Prepared SELECT/UPDATE/DELETE statements produce wrong results if executed
while target table is being clustered. Only seems to happens when CLUSTER
and statement are executed in different sessions. Tested on 8.0.6, 8.0.8,
8.1.4 and 8.2.0, reproducible with the following test case:

create table test(i integer);
-- generate large enough table, so that clustering takes more than 1 sec
insert into test select * from generate_series(1,1000000);
create index test_idx on test(i);

prepare c as select count(*) from test;

\! psql -c "cluster test_idx on test" &
-- sleep to make sure we stay behind cluster
\! sleep 1

-- should produce same values
execute c;
select count(1) from test;

Executing 'c' after CLUSTER returns 0 instead of 1000000.
"" <martin.pihlak@gmail.com> writes:
> Prepared SELECT/UPDATE/DELETE statements produce wrong results if executed
> while target table is being clustered.

The short answer is "don't CLUSTER while the table is in live use" ...

CLUSTER re-inserts all the rows in the table into a fresh table.  This
means that all the rows appear to have been inserted by the CLUSTER
transaction, and therefore that a transaction that scans the table
afterward with a snapshot taken before the CLUSTER committed will not
see those rows.

It'd be better if CLUSTER preserved the rows' MVCC state but don't hold
your breath for that; any such change is certainly not going to get
back-patched into stable releases.

The difference between EXECUTE and SELECT behavior here is just a chance
matter of exactly where the snap is taken during the parse/execute code
path --- your SELECT works because it blocks for AccessShareLock on the
table before it sets the snap.  But SELECT would fail just the same way
within a serializable transaction that had already set its snapshot.

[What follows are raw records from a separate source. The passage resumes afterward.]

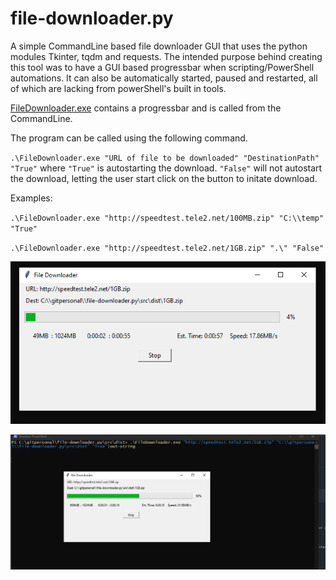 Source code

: # file-downloader.py
A simple CommandLine based file downloader GUI that uses the python modules Tkinter, tqdm and requests. The intended purpose behind creating this tool was to have a GUI based progressbar when scripting/PowerShell automations. It can also be automatically started, paused and restarted, all of which are lacking from powerShell's built in tools.


[FileDownloader.exe](https://github.com/nmpereira/file-downloader.py/releases/) contains a progressbar and is called from the CommandLine.

The program can be called using the following command.

`.\FileDownloader.exe "URL of file to be downloaded" "DestinationPath" "True"` where `"True"` is autostarting the download. `"False"` will not autostart the download, letting the user start click on the button to initate download.

Examples:

`.\FileDownloader.exe "http://speedtest.tele2.net/100MB.zip" "C:\\temp" "True"`

`.\FileDownloader.exe "http://speedtest.tele2.net/1GB.zip" ".\" "False"`

![File Downloader without command](https://github.com/nmpereira/file-downloader.py/blob/master/src/images/FileDownloader.PNG?raw=true)

![File Downloader with command](https://github.com/nmpereira/file-downloader.py/blob/master/src/images/FileDownloaderFull.PNG?raw=true)



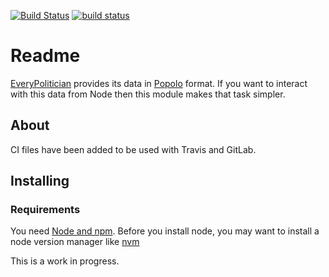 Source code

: [![Build Status](https://travis-ci.org/octopusinvitro/everypolitician-popolo-npm.svg?branch=master)](https://travis-ci.org/octopusinvitro/everypolitician-popolo-npm)
[![build status](https://gitlab.com/octopusinvitro/everypolitician-popolo-npm/badges/master/build.svg)](https://gitlab.com/octopusinvitro/everypolitician-popolo-npm/commits/master)


# Readme

[EveryPolitician](http://everypolitician.org/) provides its data in [Popolo](http://www.popoloproject.com/) format.
If you want to interact with this data from Node then this module makes that task simpler.


## About

CI files have been added to be used with Travis and GitLab.


## Installing

### Requirements

You need [Node and npm](https://docs.npmjs.com/getting-started/installing-node).
Before you install node, you may want to install a node version manager like [nvm](https://github.com/creationix/nvm)

This is a work in progress.
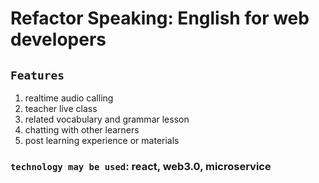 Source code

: # Refactor Speaking: English for web developers

## `Features`

1. realtime audio calling
2. teacher live class
3. related vocabulary and grammar lesson
4. chatting with other learners
5. post learning experience or materials

### `technology may be used`: react, web3.0, microservice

            regards, tom lane

Re: BUG #2830: Wrong results for prepared statements while clustering target table

From
"Martin Pihlak"
Date:
> The short answer is "don't CLUSTER while the table is in live use" ...
>
This is kind of difficult on a busy database, more so if it's a 24x7
environment. And
unfortunately there aren't any good alternatives either.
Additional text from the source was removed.